● Work to complete
Reply only with how many lines in these entries hold the string "Input".

========================

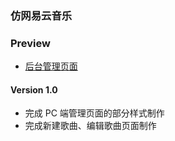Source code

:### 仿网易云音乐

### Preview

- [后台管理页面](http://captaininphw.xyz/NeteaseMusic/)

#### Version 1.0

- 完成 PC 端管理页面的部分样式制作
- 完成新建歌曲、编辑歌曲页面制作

========================

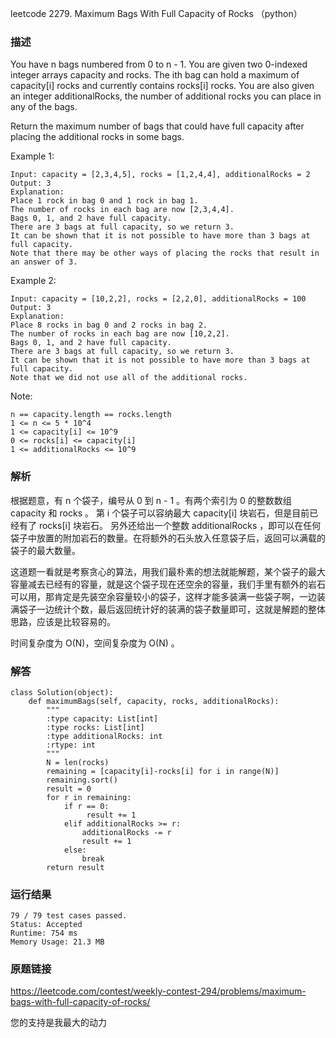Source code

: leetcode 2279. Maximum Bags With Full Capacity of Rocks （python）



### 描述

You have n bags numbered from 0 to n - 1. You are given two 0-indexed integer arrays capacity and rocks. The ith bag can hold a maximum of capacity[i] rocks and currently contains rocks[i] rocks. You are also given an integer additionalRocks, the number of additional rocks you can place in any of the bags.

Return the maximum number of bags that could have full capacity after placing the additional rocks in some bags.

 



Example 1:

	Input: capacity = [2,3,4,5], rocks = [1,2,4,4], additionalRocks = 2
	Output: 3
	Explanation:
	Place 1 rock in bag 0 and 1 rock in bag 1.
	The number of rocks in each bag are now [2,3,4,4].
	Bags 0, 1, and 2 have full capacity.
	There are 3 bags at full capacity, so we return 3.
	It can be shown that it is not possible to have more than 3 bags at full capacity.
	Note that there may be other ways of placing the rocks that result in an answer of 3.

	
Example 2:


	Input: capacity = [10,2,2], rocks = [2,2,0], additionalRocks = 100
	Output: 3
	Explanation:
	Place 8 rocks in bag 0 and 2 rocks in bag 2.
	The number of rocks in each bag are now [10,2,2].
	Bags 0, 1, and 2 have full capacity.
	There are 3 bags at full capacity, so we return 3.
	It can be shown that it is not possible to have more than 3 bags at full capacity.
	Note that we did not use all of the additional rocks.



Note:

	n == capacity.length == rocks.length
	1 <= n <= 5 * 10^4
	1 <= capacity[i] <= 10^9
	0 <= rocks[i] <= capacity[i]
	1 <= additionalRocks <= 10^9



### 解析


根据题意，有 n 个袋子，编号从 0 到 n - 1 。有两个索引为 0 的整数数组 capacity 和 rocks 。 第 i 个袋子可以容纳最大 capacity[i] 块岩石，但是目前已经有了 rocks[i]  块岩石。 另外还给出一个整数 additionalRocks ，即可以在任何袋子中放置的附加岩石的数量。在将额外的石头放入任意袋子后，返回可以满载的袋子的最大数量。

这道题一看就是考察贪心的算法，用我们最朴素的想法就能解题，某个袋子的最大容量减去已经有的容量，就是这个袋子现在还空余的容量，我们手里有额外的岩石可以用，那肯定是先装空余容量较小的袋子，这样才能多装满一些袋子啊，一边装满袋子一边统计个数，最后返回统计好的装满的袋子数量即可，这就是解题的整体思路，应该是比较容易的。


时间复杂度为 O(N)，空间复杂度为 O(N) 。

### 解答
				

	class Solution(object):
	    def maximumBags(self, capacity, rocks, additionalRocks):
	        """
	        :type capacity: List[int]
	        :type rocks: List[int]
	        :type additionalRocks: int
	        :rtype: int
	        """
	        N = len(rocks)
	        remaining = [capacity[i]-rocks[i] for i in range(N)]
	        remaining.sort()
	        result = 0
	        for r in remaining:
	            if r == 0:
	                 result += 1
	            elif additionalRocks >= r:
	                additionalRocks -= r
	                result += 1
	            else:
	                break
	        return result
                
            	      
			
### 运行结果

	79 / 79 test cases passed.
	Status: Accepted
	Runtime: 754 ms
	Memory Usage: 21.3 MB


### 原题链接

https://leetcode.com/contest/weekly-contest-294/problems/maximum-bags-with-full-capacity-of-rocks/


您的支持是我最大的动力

========================

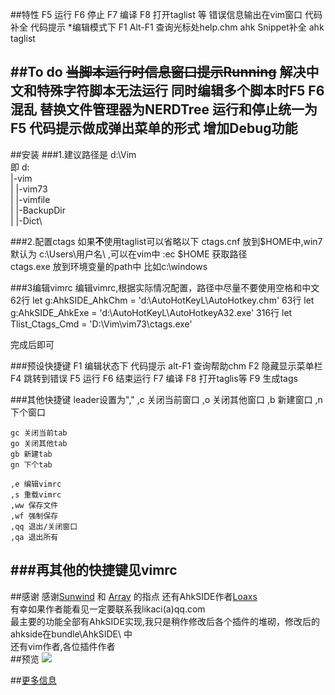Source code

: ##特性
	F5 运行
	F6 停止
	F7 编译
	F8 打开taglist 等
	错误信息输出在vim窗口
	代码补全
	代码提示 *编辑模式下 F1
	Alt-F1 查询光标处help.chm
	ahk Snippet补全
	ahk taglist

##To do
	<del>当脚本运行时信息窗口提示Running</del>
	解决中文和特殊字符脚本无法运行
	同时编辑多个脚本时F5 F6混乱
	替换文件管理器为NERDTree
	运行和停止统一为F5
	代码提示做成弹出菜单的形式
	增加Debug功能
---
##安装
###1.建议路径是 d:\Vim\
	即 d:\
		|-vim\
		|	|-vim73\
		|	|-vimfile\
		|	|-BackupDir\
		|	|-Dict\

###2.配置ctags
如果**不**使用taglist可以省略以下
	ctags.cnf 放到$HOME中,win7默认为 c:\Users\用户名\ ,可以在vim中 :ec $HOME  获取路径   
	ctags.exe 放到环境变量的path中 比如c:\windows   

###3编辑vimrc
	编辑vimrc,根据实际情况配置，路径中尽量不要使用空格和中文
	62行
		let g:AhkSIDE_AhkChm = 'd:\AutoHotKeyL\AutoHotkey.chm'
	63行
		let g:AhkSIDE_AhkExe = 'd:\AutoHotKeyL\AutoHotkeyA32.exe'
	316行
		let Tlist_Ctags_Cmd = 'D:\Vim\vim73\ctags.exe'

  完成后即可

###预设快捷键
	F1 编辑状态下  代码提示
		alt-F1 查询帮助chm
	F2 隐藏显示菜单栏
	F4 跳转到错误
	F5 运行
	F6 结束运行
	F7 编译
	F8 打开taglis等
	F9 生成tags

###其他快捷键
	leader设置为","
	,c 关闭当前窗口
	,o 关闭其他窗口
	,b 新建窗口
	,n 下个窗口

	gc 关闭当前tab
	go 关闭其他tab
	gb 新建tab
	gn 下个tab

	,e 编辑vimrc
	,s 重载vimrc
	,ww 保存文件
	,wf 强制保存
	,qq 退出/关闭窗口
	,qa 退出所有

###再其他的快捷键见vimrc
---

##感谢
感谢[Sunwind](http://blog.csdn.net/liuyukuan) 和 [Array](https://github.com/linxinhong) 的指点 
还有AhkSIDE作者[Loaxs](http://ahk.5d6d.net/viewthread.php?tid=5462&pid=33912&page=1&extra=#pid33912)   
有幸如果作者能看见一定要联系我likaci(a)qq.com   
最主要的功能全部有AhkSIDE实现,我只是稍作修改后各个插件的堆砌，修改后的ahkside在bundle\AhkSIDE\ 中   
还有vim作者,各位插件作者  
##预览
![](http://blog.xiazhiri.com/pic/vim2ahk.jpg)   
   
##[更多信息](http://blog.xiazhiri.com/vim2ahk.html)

========================

● Solution
2